In view of high performance, the following problems arise in the conventional configuration. When the logic circuit and the analog circuit (the sensor) are formed in one chip, they should be fabricated in the same process despite a difference in required electrical performance. Therefore, it is difficult to satisfy the performance of both the logic circuit and the sensor. When fine processing is employed, the sensor performance becomes poor. When processing that is not fine is employed to ensure the sensor performance, the logic portion is too large to enjoy the benefits of one chip. To avoid this, a method for using a two-chip structure has been proposed. The two-chip structure is composed of an imaging chip including the sensor and an image processing chip including the imaging processing portion.
Examples of the conventional technique related to the present invention include a method in which an imaging chip is stacked on an image processing chip, thereby reducing the mounting area and the size (JP 5(1993)-268535 A).
FIG. 7 shows a conventional imaging device with a two-chip structure of an imaging chip and an image processing chip. The imaging device in FIG. 7 allows an imaging chip 601 to operate independently regardless of the type of an image processing chip 608 by mounting the following components on the imaging chip 601: a sensor 603; vertical and horizontal scanning circuits 604, 605 for driving the sensor 603; a timing generator 602 for generating a pulse needed for the scanning circuits; a gain control amplifier 606 for amplifying a signal output from the sensor 603; and an analog/digital converter 607 for converting the output signal into a digital signal.
For this configuration, the circuits that inherently can exhibit their performance by CMOS logic, such as the timing generator 602, are still present in the imaging chip.
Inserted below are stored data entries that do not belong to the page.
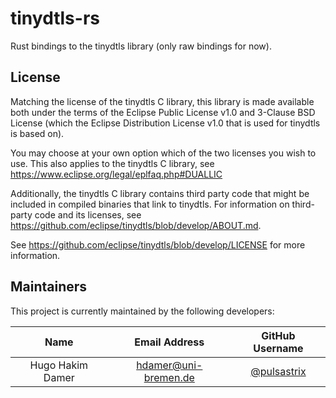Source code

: # tinydtls-rs

Rust bindings to the tinydtls library (only raw bindings for now).

## License

Matching the license of the tinydtls C library, this library is made available both under
the terms of the Eclipse Public License v1.0 and 3-Clause BSD License (which the 
Eclipse Distribution License v1.0 that is used for tinydtls is based on).

You may choose at your own option which of the two licenses you wish to use. This also 
applies to the tinydtls C library, see https://www.eclipse.org/legal/eplfaq.php#DUALLIC

Additionally, the tinydtls C library contains third party code that might be included
in compiled binaries that link to tinydtls.
For information on third-party code and its licenses, see 
https://github.com/eclipse/tinydtls/blob/develop/ABOUT.md.

See https://github.com/eclipse/tinydtls/blob/develop/LICENSE for more information.

## Maintainers

This project is currently maintained by the following developers:

|    Name    |     Email Address    |                GitHub Username               |
|:----------:|:--------------------:|:--------------------------------------------:|
| Hugo Hakim Damer | hdamer@uni-bremen.de | [@pulsastrix](https://github.com/pulsastrix) |
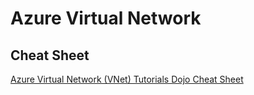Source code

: # Azure Virtual Network

## Cheat Sheet

[Azure Virtual Network (VNet) Tutorials Dojo Cheat Sheet](https://tutorialsdojo.com/azure-virtual-network-vnet/)



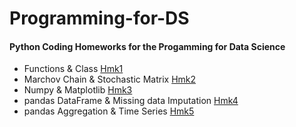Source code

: # Programming-for-DS

#### Python Coding Homeworks for the Progamming for Data Science 

- Functions & Class [Hmk1](https://github.com/chens28/Computational-Linear-Algebra/blob/main/DCT_Image_Compression.ipynb)
- Marchov Chain & Stochastic Matrix [Hmk2](https://github.com/chens28/Computational-Linear-Algebra/blob/main/Markov_Chain_Problem.ipynb)
- Numpy & Matplotlib [Hmk3](https://github.com/chens28/Computational-Linear-Algebra/blob/main/PCA_Mysterious_Data.ipynb)
- pandas DataFrame & Missing data Imputation [Hmk4](https://github.com/chens28/Computational-Linear-Algebra/blob/main/Spectral_Clustering_Social_Network.ipynb)
- pandas Aggregation & Time Series [Hmk5](https://github.com/chens28/Computational-Linear-Algebra/blob/main/Ridge_Regression_Polynomial_Fits.ipynb)
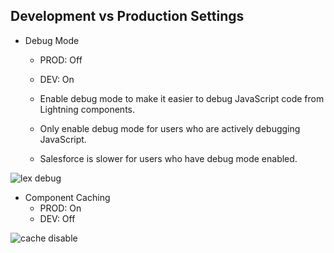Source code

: ## Development vs Production Settings

- Debug Mode
    - PROD: Off
    - DEV: On

    - Enable debug mode to make it easier to debug JavaScript code from Lightning components. 
    - Only enable debug mode for users who are actively debugging JavaScript. 
    - Salesforce is slower for users who have debug mode enabled.

![lex debug](img/lex-debug.png)


- Component Caching
    - PROD: On
    - DEV: Off


![cache disable](img/cache-disable.png)

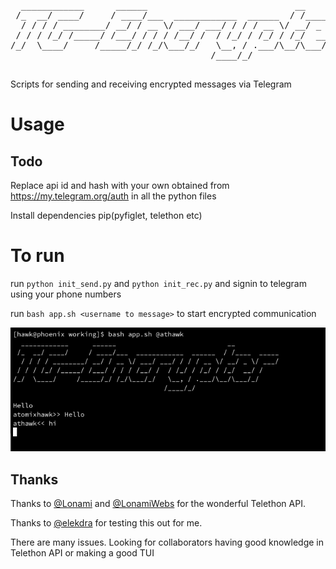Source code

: <pre>
  ____________      ______                            __           
 /_  __/ ____/     / ____/___  ____________  ______  / /____  _____
  / / / / ________/ __/ / __ \/ ___/ ___/ / / / __ \/ __/ _ \/ ___/
 / / / /_/ /_____/ /___/ / / / /__/ /  / /_/ / /_/ / /_/  __/ /    
/_/  \____/     /_____/_/ /_/\___/_/   \__, / .___/\__/\___/_/     
                                      /____/_/                    
  </pre>
 
 Scripts for sending and receiving encrypted messages via Telegram
 
 # Usage
 ## Todo
 
 Replace api id and hash with your own obtained from https://my.telegram.org/auth in all the python files
 
 Install dependencies pip(pyfiglet, telethon etc)
 
 # To run
 
 run `python init_send.py` and `python init_rec.py` and signin to telegram using your phone numbers
 
 run `bash app.sh <username to message>` to start encrypted communication

<img src="ex.png" alt="Example">

## Thanks

Thanks to <a href=https://github.com/lonami>@Lonami</a> and <a href=https://github.com/LonamiWebs>@LonamiWebs</a> for the wonderful Telethon API.

Thanks to <a href=https://github.com/elekdra>@elekdra</a> for testing this out for me.

There are many issues. Looking for collaborators having good knowledge in Telethon API or making a good TUI
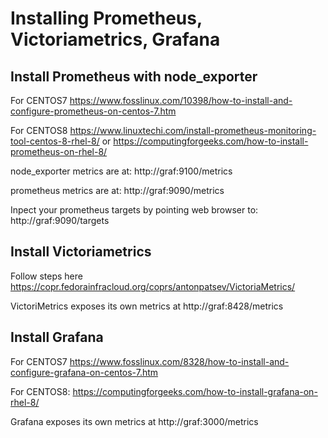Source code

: # Installing Prometheus, Victoriametrics, Grafana

## Install Prometheus with node_exporter

For CENTOS7
https://www.fosslinux.com/10398/how-to-install-and-configure-prometheus-on-centos-7.htm

For CENTOS8
https://www.linuxtechi.com/install-prometheus-monitoring-tool-centos-8-rhel-8/
or
https://computingforgeeks.com/how-to-install-prometheus-on-rhel-8/

node_exporter metrics are at: http://graf:9100/metrics

prometheus metrics are at: http://graf:9090/metrics

Inpect your prometheus targets by pointing web browser to:
http://graf:9090/targets


## Install Victoriametrics

Follow steps here
https://copr.fedorainfracloud.org/coprs/antonpatsev/VictoriaMetrics/

VictoriMetrics exposes its own metrics at 
http://graf:8428/metrics

## Install Grafana

For CENTOS7 https://www.fosslinux.com/8328/how-to-install-and-configure-grafana-on-centos-7.htm

For CENTOS8: https://computingforgeeks.com/how-to-install-grafana-on-rhel-8/

Grafana exposes its own metrics at
http://graf:3000/metrics


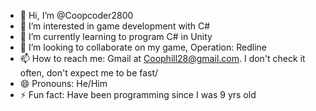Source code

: - 👋 Hi, I’m @Coopcoder2800
- 👀 I’m interested in game development with C#
- 🌱 I’m currently learning to program C# in Unity 
- 💞️ I’m looking to collaborate on my game, Operation: Redline
- 📫 How to reach me: Gmail at Coophill28@gmail.com. I don't check it often, don't expect me to be fast/
- 😄 Pronouns: He/Him
- ⚡ Fun fact: Have been programming since I was 9 yrs old

<!---
Coopcoder2800/Coopcoder2800 is a ✨ special ✨ repository because its `README.md` (this file) appears on your GitHub profile.
You can click the Preview link to take a look at your changes.
--->
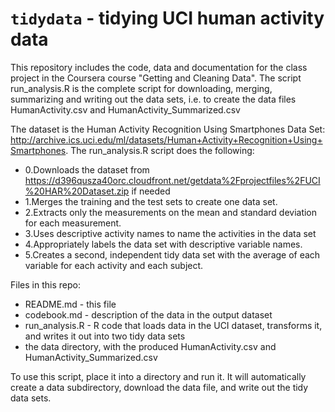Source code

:# `tidydata`  - tidying UCI human activity data

This repository includes the code, data and documentation for the class project in the Coursera course "Getting and Cleaning Data".  The script run_analysis.R is the complete script for downloading, merging, summarizing and writing out the data sets, i.e. to create the data files HumanActivity.csv and HumanActivity_Summarized.csv

The dataset is the Human Activity Recognition Using Smartphones Data Set: <http://archive.ics.uci.edu/ml/datasets/Human+Activity+Recognition+Using+Smartphones>.  The run_analysis.R script does the following:

  - 0.Downloads the dataset from <https://d396qusza40orc.cloudfront.net/getdata%2Fprojectfiles%2FUCI%20HAR%20Dataset.zip> if needed
  - 1.Merges the training and the test sets to create one data set.
  - 2.Extracts only the measurements on the mean and standard deviation for each measurement. 
  - 3.Uses descriptive activity names to name the activities in the data set
  - 4.Appropriately labels the data set with descriptive variable names. 
  - 5.Creates a second, independent tidy data set with the average of each variable for each activity and each subject. 

Files in this repo:

  - README.md - this file
  - codebook.md - description of the data in the output dataset
  - run_analysis.R - R code that loads data in the UCI dataset, transforms it, and writes it out into two tidy data sets
  - the data directory, with the produced HumanActivity.csv and HumanActivity_Summarized.csv

To use this script, place it into a directory and run it.  It will automatically create a data subdirectory, download the data file, and write out the tidy data sets.
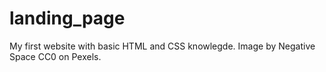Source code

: # landing_page 
My first website with basic HTML and CSS knowlegde.
Image by Negative Space CC0 on Pexels.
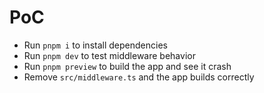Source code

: # PoC
- Run `pnpm i` to install dependencies
- Run `pnpm dev` to test middleware behavior
- Run `pnpm preview` to build the app and see it crash
- Remove `src/middleware.ts` and the app builds correctly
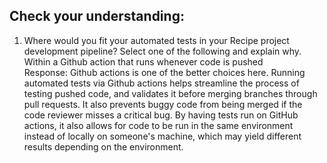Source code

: ## Check your understanding:
1. Where would you fit your automated tests in your Recipe project development pipeline? Select one of the following and explain why.<br />
Within a Github action that runs whenever code is pushed <br />
Response: Github actions is one of the better choices here. Running automated tests via Github actions helps streamline the process of testing pushed code, and validates it before merging branches through pull requests. It also prevents buggy code from being merged if the code reviewer misses a critical bug. By having tests run on GitHub actions, it also allows for code to be run in the same environment instead of locally on someone's machine, which may yield different results depending on the environment.
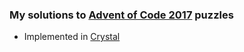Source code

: ### My solutions to [Advent of Code 2017](https://adventofcode.com/) puzzles
* Implemented in [Crystal](https://crystal-lang.org/)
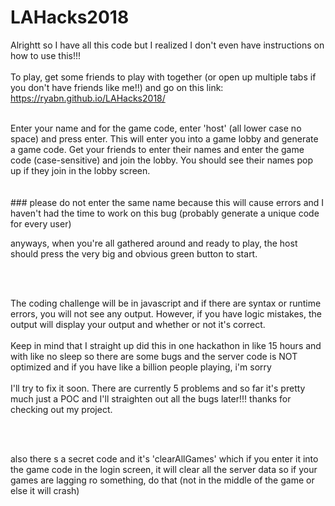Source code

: # LAHacks2018

Alrightt so I have all this code but I realized I don't even have instructions on how to use this!!!
<br>
<br>
To play, get some friends to play with together (or open up multiple tabs if you don't have friends like me!!) and go on this link: https://ryabn.github.io/LAHacks2018/

<br>
Enter your name and for the game code, enter 'host' (all lower case no space) and press enter. This will enter you into a game lobby and generate a game code. Get your friends to enter their names and enter the game code (case-sensitive) and join the lobby. You should see their names pop up if they join in the lobby screen.
<br>
<br>
<br>
### please do not enter the same name because this will cause errors and I haven't had the time to work on this bug (probably generate a unique code for every user)

anyways, when you're all gathered around and ready to play, the host should press the very big and obvious green button to start.

<br>
<br>

The coding challenge will be in javascript and if there are syntax or runtime errors, you will not see any output. However, if you have logic mistakes, the output will display your output and whether or not it's correct.
<br>
<br>
Keep in mind that I straight up did this in one hackathon in like 15 hours and with like no sleep so there are some bugs and the server code is NOT optimized and if you have like a billion people playing, i'm sorry 
<br>
<br>
I'll try to fix it soon. There are currently 5 problems and so far it's pretty much just a POC and I'll straighten out all the bugs later!!! thanks for checking out my project.


<br>
<br>

also there s a secret code and it's 'clearAllGames' which if you enter it into the game code in the login screen, it will clear all the server data so if your games are lagging ro something, do that (not in the middle of the game or else it will crash)
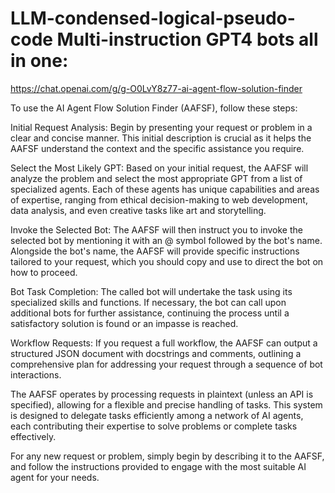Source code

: # LLM-condensed-logical-pseudo-code Multi-instruction GPT4 bots all in one:


https://chat.openai.com/g/g-O0LvY8z77-ai-agent-flow-solution-finder


To use the AI Agent Flow Solution Finder (AAFSF), follow these steps:

Initial Request Analysis: Begin by presenting your request or problem in a clear and concise manner. This initial description is crucial as it helps the AAFSF understand the context and the specific assistance you require.

Select the Most Likely GPT: Based on your initial request, the AAFSF will analyze the problem and select the most appropriate GPT from a list of specialized agents. Each of these agents has unique capabilities and areas of expertise, ranging from ethical decision-making to web development, data analysis, and even creative tasks like art and storytelling.

Invoke the Selected Bot: The AAFSF will then instruct you to invoke the selected bot by mentioning it with an @ symbol followed by the bot's name. Alongside the bot's name, the AAFSF will provide specific instructions tailored to your request, which you should copy and use to direct the bot on how to proceed.

Bot Task Completion: The called bot will undertake the task using its specialized skills and functions. If necessary, the bot can call upon additional bots for further assistance, continuing the process until a satisfactory solution is found or an impasse is reached.

Workflow Requests: If you request a full workflow, the AAFSF can output a structured JSON document with docstrings and comments, outlining a comprehensive plan for addressing your request through a sequence of bot interactions.

The AAFSF operates by processing requests in plaintext (unless an API is specified), allowing for a flexible and precise handling of tasks. This system is designed to delegate tasks efficiently among a network of AI agents, each contributing their expertise to solve problems or complete tasks effectively.

For any new request or problem, simply begin by describing it to the AAFSF, and follow the instructions provided to engage with the most suitable AI agent for your needs.



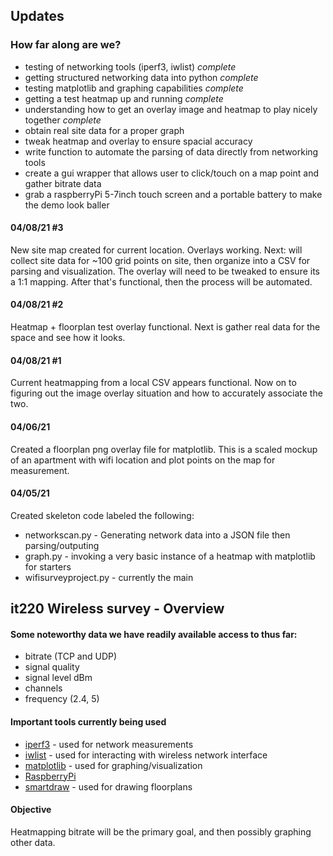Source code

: ## Updates

### How far along are we? 

* testing of networking tools (iperf3, iwlist) *complete*
* getting structured networking data into python *complete*
* testing matplotlib and graphing capabilities *complete*
* getting a test heatmap up and running *complete*
* understanding how to get an overlay image and heatmap to play nicely together *complete*
* obtain real site data for a proper graph 
* tweak heatmap and overlay to ensure spacial accuracy 
* write function to automate the parsing of data directly from networking tools
* create a gui wrapper that allows user to click/touch on a map point and gather bitrate data
* grab a raspberryPi 5-7inch touch screen and a portable battery to make the demo look baller

#### 04/08/21 #3
New site map created for current location. Overlays working. Next: will collect site data
for ~100 grid points on site, then organize into a CSV for parsing and visualization. The overlay
will need to be tweaked to ensure its a 1:1 mapping. After that's functional, then the process will
be automated.  

#### 04/08/21 #2
Heatmap + floorplan test overlay functional. Next is gather real data for the space and see
how it looks. 

#### 04/08/21 #1
Current heatmapping from a local CSV appears functional. Now on to figuring out 
the image overlay situation and how to accurately associate the two. 

#### 04/06/21
Created a floorplan png overlay file for matplotlib. This is a scaled mockup of an apartment
with wifi location and plot points on the map for measurement.

#### 04/05/21
Created skeleton code labeled the following:

* networkscan.py - Generating network data into a JSON file then parsing/outputing 
* graph.py - invoking a very basic instance of a heatmap with matplotlib for starters
* wifisurveyproject.py - currently the main


## it220 Wireless survey - Overview

#### Some noteworthy data we have readily available access to thus far:

* bitrate (TCP and UDP)
* signal quality
* signal level dBm
* channels
* frequency (2.4, 5) 

#### Important tools currently being used

* [iperf3](https://iperf.fr) - used for network measurements 
* [iwlist](https://www.systutorials.com/docs/linux/man/8-iwlist/) - used for interacting with wireless network interface
* [matplotlib](https://matplotlib.org/) - used for graphing/visualization
* [RaspberryPi](https://www.raspberrypi.org/products/raspberry-pi-4-model-b/)
* [smartdraw](https://www.smartdraw.com/) - used for drawing floorplans

#### Objective
Heatmapping bitrate will be the primary goal, and then possibly graphing other data.


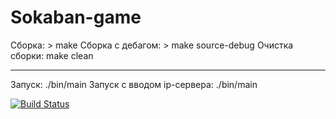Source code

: # Sokaban-game
Сборка: > make
Сборка с дебагом: > make source-debug
Очистка сборки: make clean
***
Запуск: ./bin/main
Запуск с вводом ip-сервера: ./bin/main <ip>

[![Build Status](https://travis-ci.com/magmador/Sokaban-game.svg?branch=master)](https://travis-ci.com/magmador/Sokaban-game)
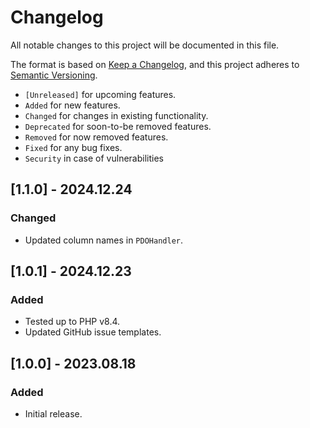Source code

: # Changelog

All notable changes to this project will be documented in this file.

The format is based on [Keep a Changelog](https://keepachangelog.com/en/1.0.0/),
and this project adheres to [Semantic Versioning](https://semver.org/spec/v2.0.0.html).

- `[Unreleased]` for upcoming features.
- `Added` for new features.
- `Changed` for changes in existing functionality.
- `Deprecated` for soon-to-be removed features.
- `Removed` for now removed features.
- `Fixed` for any bug fixes.
- `Security` in case of vulnerabilities

## [1.1.0] - 2024.12.24

### Changed

- Updated column names in `PDOHandler`.

## [1.0.1] - 2024.12.23

### Added

- Tested up to PHP v8.4.
- Updated GitHub issue templates.

## [1.0.0] - 2023.08.18

### Added

- Initial release.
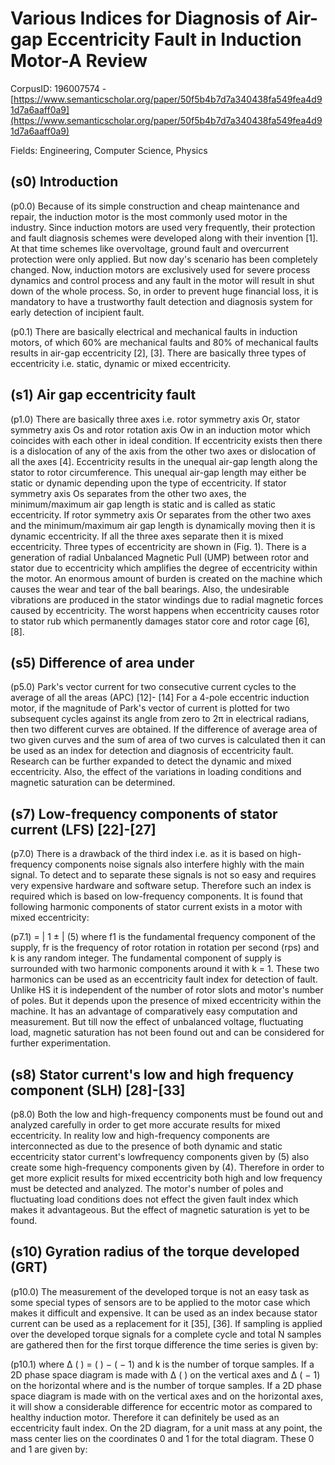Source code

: # Various Indices for Diagnosis of Air-gap Eccentricity Fault in Induction Motor-A Review

CorpusID: 196007574 - [https://www.semanticscholar.org/paper/50f5b4b7d7a340438fa549fea4d91d7a6aaff0a9](https://www.semanticscholar.org/paper/50f5b4b7d7a340438fa549fea4d91d7a6aaff0a9)

Fields: Engineering, Computer Science, Physics

## (s0) Introduction
(p0.0) Because of its simple construction and cheap maintenance and repair, the induction motor is the most commonly used motor in the industry. Since induction motors are used very frequently, their protection and fault diagnosis schemes were developed along with their invention [1]. At that time schemes like overvoltage, ground fault and overcurrent protection were only applied. But now day's scenario has been completely changed. Now, induction motors are exclusively used for severe process dynamics and control process and any fault in the motor will result in shut down of the whole process. So, in order to prevent huge financial loss, it is mandatory to have a trustworthy fault detection and diagnosis system for early detection of incipient fault.

(p0.1) There are basically electrical and mechanical faults in induction motors, of which 60% are mechanical faults and 80% of mechanical faults results in air-gap eccentricity [2], [3]. There are basically three types of eccentricity i.e. static, dynamic or mixed eccentricity.
## (s1) Air gap eccentricity fault
(p1.0) There are basically three axes i.e. rotor symmetry axis Or, stator symmetry axis Os and rotor rotation axis Ow in an induction motor which coincides with each other in ideal condition. If eccentricity exists then there is a dislocation of any of the axis from the other two axes or dislocation of all the axes [4]. Eccentricity results in the unequal air-gap length along the stator to rotor circumference. This unequal air-gap length may either be static or dynamic depending upon the type of eccentricity. If stator symmetry axis Os separates from the other two axes, the minimum/maximum air gap length is static and is called as static eccentricity. If rotor symmetry axis Or separates from the other two axes and the minimum/maximum air gap length is dynamically moving then it is dynamic eccentricity. If all the three axes separate then it is mixed eccentricity. Three types of eccentricity are shown in (Fig. 1). There is a generation of radial Unbalanced Magnetic Pull (UMP) between rotor and stator due to eccentricity which amplifies the degree of eccentricity within the motor. An enormous amount of burden is created on the machine which causes the wear and tear of the ball bearings. Also, the undesirable vibrations are produced in the stator windings due to radial magnetic forces caused by eccentricity. The worst happens when eccentricity causes rotor to stator rub which permanently damages stator core and rotor cage [6], [8].
## (s5) Difference of area under
(p5.0) Park's vector current for two consecutive current cycles to the average of all the areas (APC) [12]- [14] For a 4-pole eccentric induction motor, if the magnitude of Park's vector of current is plotted for two subsequent cycles against its angle from zero to 2π in electrical radians, then two different curves are obtained. If the difference of average area of two given curves and the sum of area of two curves is calculated then it can be used as an index for detection and diagnosis of eccentricity fault. Research can be further expanded to detect the dynamic and mixed eccentricity. Also, the effect of the variations in loading conditions and magnetic saturation can be determined.
## (s7) Low-frequency components of stator current (LFS) [22]-[27]
(p7.0) There is a drawback of the third index i.e. as it is based on high-frequency components noise signals also interfere highly with the main signal. To detect and to separate these signals is not so easy and requires very expensive hardware and software setup. Therefore such an index is required which is based on low-frequency components. It is found that following harmonic components of stator current exists in a motor with mixed eccentricity:

(p7.1) = | 1 ± | (5) where f1 is the fundamental frequency component of the supply, fr is the frequency of rotor rotation in rotation per second (rps) and k is any random integer. The fundamental component of supply is surrounded with two harmonic components around it with k = 1. These two harmonics can be used as an eccentricity fault index for detection of fault. Unlike HS it is independent of the number of rotor slots and motor's number of poles. But it depends upon the presence of mixed eccentricity within the machine. It has an advantage of comparatively easy computation and measurement. But till now the effect of unbalanced voltage, fluctuating load, magnetic saturation has not been found out and can be considered for further experimentation.
## (s8) Stator current's low and high frequency component (SLH) [28]-[33]
(p8.0) Both the low and high-frequency components must be found out and analyzed carefully in order to get more accurate results for mixed eccentricity. In reality low and high-frequency components are interconnected as due to the presence of both dynamic and static eccentricity stator current's lowfrequency components given by (5) also create some high-frequency components given by (4). Therefore in order to get more explicit results for mixed eccentricity both high and low frequency must be detected and analyzed. The motor's number of poles and fluctuating load conditions does not effect the given fault index which makes it advantageous. But the effect of magnetic saturation is yet to be found.
## (s10) Gyration radius of the torque developed (GRT)
(p10.0) The measurement of the developed torque is not an easy task as some special types of sensors are to be applied to the motor case which makes it difficult and expensive. It can be used as an index because stator current can be used as a replacement for it [35], [36]. If sampling is applied over the developed torque signals for a complete cycle and total N samples are gathered then for the first torque difference the time series is given by:

(p10.1) where ∆ ( ) = ( ) − ( − 1) and k is the number of torque samples. If a 2D phase space diagram is made with ∆ ( ) on the vertical axes and ∆ ( − 1) on the horizontal where and is the number of torque samples. If a 2D phase space diagram is made with on the vertical axes and on the horizontal axes, it will show a considerable difference for eccentric motor as compared to healthy induction motor. Therefore it can definitely be used as an eccentricity fault index. On the 2D diagram, for a unit mass at any point, the mass center lies on the coordinates 0 and 1 for the total diagram. These 0 and 1 are given by:
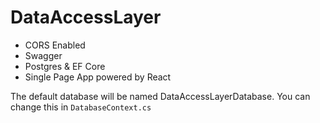 # DataAccessLayer

- CORS Enabled
- Swagger
- Postgres & EF Core
- Single Page App powered by React

The default database will be named DataAccessLayerDatabase. You can change this in `DatabaseContext.cs`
Therefore, an improvement in performance of the sensor 603 causes an increase in area of those circuits.
This problem can be solved by mounting the timing generator 602, the gain control amplifier 606, and the analog/digital converter 607 on the image processing chip 608. However, timing pulse feed lines from the image processing chip 608 to the imaging chip 601 are increased, noise is superimposed on the feed lines, and this noise is superimposed on the output of the imaging chip 601, thus degrading the performance of the imaging chip.
It has been clear that this noise is caused by a fluctuation in current supplied to the scanning circuit that mainly drives the pixel portion. When the scanning circuit is formed using CMOS logic, the current fluctuation is due to a so-called through current generated by switching of a CMOS circuit. Although the CMOS circuit generally is characterized by low current consumption, it is well known that a very large current (through current) flows at the moment of switching. This is because both nMOS and pMOS transistors are in the on state only at the moment of switching to create a short circuit in the power supply and the ground. When wiring that controls the switching is located outside the chip, noise is superimposed on the wiring itself or a pulse transmitted through the wiring is rounded, so that noise of the power supply due to the through current is increased.